Barangkali memang benar adanya janji dibuat untuk diingkari. Sebab kamu tak memberikan kepastian yang membuatku yakin untuk menunggu. Janji sudah tiba masanya untuk dikotakkan tetapi kamu terlihat biasa saja di sana. Tak ada tanda-tanda memintaku untuk datang ke titik batas negara kita. Aku memang bukan perempuan yang cukup berani untuk mendatangi negeri orang dengan modal jiwa raga ini sendiri.
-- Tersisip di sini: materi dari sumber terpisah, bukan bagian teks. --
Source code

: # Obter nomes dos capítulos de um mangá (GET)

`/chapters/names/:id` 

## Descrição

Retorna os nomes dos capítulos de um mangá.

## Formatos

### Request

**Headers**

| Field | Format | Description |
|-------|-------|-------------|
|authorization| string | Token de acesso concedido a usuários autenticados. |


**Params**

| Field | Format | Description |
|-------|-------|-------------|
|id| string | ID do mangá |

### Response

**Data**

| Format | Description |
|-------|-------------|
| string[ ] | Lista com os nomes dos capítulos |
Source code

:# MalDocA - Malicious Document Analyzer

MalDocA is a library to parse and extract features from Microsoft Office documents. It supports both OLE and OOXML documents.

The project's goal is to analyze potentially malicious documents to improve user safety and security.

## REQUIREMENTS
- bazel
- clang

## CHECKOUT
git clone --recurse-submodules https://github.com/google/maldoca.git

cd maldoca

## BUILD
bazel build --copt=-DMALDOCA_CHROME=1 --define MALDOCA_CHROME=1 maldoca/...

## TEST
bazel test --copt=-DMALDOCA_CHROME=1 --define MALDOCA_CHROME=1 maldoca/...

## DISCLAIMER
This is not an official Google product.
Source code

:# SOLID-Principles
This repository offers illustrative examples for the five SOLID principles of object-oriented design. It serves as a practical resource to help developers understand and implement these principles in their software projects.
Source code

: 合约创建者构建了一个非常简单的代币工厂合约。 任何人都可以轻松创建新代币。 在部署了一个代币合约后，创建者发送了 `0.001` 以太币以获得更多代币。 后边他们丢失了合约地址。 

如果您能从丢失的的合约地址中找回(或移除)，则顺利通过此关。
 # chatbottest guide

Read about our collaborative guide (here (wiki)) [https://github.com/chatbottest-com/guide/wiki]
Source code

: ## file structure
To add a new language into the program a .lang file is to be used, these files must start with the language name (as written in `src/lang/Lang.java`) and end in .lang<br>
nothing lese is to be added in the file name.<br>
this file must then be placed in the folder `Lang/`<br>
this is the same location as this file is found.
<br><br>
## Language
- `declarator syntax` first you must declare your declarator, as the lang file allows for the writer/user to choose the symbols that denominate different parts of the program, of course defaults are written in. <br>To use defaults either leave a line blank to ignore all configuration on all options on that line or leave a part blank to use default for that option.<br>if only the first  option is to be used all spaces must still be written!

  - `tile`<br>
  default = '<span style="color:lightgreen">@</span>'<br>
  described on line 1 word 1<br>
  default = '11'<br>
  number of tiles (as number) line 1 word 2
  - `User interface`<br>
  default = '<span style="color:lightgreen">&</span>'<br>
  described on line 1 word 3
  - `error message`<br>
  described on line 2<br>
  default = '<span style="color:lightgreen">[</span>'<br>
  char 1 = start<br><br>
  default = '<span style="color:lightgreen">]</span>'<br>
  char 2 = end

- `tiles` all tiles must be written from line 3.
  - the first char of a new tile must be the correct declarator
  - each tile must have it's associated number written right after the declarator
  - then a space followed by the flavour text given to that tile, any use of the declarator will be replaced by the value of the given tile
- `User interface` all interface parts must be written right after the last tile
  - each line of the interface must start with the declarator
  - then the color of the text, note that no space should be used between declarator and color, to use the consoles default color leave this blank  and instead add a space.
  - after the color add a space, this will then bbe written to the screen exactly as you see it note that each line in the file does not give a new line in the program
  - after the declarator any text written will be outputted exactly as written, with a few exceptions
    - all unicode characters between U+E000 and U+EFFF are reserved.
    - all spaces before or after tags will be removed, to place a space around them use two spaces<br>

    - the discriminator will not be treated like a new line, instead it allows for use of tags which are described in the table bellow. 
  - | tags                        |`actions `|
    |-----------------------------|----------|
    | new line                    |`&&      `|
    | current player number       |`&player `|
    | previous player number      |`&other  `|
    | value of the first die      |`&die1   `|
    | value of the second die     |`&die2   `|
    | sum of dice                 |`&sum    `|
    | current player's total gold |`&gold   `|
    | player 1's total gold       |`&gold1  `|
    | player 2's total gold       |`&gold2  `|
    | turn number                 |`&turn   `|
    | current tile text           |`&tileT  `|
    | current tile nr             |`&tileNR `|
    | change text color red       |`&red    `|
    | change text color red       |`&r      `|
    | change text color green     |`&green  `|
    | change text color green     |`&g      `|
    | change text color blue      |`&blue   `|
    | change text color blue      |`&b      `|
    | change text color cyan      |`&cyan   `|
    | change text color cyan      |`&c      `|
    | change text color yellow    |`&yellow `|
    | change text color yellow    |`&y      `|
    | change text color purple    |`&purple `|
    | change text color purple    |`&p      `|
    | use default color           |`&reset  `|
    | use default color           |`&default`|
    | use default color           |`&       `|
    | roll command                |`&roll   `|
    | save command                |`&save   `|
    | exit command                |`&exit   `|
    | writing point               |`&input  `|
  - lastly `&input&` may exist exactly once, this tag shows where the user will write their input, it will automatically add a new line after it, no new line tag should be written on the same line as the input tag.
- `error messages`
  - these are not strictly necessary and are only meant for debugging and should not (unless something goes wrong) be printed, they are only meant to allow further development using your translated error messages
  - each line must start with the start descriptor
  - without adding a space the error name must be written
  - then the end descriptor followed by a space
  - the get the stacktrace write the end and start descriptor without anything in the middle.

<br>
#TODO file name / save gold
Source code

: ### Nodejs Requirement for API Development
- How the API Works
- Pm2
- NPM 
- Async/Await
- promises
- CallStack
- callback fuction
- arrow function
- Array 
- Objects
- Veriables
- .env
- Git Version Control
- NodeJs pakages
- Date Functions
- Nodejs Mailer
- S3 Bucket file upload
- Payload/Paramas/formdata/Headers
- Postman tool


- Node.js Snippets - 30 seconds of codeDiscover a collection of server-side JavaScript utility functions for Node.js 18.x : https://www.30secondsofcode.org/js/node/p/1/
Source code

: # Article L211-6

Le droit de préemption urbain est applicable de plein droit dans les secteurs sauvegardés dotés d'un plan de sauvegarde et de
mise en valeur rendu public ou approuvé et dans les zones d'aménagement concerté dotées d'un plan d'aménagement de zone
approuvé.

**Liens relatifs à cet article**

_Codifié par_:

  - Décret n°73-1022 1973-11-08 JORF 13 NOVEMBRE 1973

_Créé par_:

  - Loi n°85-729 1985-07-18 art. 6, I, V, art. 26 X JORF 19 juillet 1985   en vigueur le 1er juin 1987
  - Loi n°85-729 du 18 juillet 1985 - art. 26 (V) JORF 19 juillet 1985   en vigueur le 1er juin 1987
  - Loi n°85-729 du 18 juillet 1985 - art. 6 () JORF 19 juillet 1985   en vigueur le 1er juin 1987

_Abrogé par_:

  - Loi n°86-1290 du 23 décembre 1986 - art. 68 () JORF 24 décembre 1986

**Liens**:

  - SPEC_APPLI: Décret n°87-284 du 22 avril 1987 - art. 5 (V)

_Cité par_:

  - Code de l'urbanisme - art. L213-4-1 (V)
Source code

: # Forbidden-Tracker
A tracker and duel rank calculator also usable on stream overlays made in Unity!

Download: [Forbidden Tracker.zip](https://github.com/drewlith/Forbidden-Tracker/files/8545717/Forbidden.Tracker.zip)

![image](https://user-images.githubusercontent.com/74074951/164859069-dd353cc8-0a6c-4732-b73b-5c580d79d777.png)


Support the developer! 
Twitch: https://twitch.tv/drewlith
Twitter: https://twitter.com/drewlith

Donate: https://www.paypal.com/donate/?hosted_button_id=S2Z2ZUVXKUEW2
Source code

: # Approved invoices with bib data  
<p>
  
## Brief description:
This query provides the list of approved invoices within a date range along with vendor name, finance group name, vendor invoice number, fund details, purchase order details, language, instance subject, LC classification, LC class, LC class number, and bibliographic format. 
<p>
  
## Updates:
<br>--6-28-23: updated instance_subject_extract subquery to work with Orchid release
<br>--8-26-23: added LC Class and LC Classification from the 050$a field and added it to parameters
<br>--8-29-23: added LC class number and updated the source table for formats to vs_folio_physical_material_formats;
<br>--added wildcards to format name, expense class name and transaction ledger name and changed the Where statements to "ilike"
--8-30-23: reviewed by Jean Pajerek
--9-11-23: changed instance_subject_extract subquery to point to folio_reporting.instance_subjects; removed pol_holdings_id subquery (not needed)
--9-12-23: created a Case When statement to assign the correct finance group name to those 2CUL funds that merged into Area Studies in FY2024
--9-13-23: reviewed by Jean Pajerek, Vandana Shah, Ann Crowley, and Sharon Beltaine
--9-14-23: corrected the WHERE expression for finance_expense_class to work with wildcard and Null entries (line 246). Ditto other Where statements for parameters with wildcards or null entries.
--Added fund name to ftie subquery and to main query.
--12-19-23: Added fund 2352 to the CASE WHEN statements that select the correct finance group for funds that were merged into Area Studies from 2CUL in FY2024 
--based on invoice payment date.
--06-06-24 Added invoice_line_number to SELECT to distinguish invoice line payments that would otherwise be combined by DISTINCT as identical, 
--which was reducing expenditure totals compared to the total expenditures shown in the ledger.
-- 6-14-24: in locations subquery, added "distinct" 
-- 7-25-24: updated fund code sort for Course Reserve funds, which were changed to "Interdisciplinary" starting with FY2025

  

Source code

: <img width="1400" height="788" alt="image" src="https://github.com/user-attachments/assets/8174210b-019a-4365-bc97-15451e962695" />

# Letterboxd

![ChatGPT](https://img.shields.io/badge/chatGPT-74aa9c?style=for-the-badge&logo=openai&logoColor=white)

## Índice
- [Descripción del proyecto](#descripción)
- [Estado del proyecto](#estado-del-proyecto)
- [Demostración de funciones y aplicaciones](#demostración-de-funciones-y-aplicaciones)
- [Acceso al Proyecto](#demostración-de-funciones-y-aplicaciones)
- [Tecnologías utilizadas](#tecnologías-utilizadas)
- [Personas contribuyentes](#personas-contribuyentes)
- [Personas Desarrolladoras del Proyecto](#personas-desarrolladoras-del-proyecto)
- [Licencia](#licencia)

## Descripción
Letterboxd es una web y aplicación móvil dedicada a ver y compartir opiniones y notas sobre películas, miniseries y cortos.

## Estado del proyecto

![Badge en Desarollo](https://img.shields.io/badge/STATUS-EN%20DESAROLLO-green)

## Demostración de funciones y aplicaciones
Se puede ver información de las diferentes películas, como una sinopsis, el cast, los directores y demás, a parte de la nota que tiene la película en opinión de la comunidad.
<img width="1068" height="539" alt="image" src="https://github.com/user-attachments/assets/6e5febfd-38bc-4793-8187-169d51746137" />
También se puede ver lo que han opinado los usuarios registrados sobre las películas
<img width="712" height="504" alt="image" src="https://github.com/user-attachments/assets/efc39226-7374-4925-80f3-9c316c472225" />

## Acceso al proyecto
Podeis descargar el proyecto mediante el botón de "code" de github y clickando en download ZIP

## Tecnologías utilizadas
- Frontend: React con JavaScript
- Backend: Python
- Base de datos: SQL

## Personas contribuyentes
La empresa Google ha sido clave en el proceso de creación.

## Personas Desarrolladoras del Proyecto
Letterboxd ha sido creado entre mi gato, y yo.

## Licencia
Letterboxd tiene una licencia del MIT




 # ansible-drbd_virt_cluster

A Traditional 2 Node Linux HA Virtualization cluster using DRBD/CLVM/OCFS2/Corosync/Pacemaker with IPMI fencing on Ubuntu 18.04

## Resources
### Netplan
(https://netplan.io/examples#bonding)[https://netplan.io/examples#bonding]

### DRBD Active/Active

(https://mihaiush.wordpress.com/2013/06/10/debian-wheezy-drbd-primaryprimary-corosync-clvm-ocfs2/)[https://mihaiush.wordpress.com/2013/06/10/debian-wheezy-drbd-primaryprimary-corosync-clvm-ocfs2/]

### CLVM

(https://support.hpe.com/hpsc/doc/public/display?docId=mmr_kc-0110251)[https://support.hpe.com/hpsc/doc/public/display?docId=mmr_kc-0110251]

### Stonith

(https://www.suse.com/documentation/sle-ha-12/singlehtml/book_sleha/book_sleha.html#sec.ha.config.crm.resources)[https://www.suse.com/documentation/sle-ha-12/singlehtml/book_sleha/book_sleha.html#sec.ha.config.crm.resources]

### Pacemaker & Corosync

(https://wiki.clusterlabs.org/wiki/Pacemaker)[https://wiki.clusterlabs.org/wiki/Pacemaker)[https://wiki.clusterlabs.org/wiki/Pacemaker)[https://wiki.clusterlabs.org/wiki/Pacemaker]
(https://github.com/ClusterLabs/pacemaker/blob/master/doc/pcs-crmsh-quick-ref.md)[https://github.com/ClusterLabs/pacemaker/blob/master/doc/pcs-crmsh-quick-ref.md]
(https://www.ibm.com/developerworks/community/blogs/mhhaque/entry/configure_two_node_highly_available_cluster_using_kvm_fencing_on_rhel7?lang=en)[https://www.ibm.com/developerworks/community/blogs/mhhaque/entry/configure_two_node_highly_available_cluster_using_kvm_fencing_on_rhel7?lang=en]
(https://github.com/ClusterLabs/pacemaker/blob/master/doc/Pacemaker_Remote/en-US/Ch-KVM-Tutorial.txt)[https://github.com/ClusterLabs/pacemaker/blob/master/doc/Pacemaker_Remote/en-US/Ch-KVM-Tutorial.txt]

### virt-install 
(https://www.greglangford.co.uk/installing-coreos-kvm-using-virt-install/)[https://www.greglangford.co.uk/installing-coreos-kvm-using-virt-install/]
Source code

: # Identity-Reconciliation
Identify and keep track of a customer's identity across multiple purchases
Namun aku cukup nekad dan selalu ingin mengotakkan janji yang sudah dibuat. Sudah minggu ketiga Syawal. Kamu tak menghubungi juga. Bagaimana caranya agar janji itu terselesaikan? Sementara kamu sendiri tak menunjukkan akan terbang ke tempat pertemuan kita. Aku ragu untuk nekad mendatangimu.

Aku hanya perempuan.

Kemudian dia datang. Dia yang tiba-tiba membuatku lupa sejenak tentangmu. Dia yang membuatku tertawa. Sesekali dia membuatku mendengarkan ceritanya. Dia juga mendengarkan ceritaku dengan seksama. Sama sepertimu waktu itu yang setia mendengarkan ceritaku yang entah apa saja yang telah kukeluarkan untukmu.


Dia sama sepertiku. Tersia-siakan oleh cinta. Hidup dengan harapan menemukan cinta yang lain suatu hari nanti.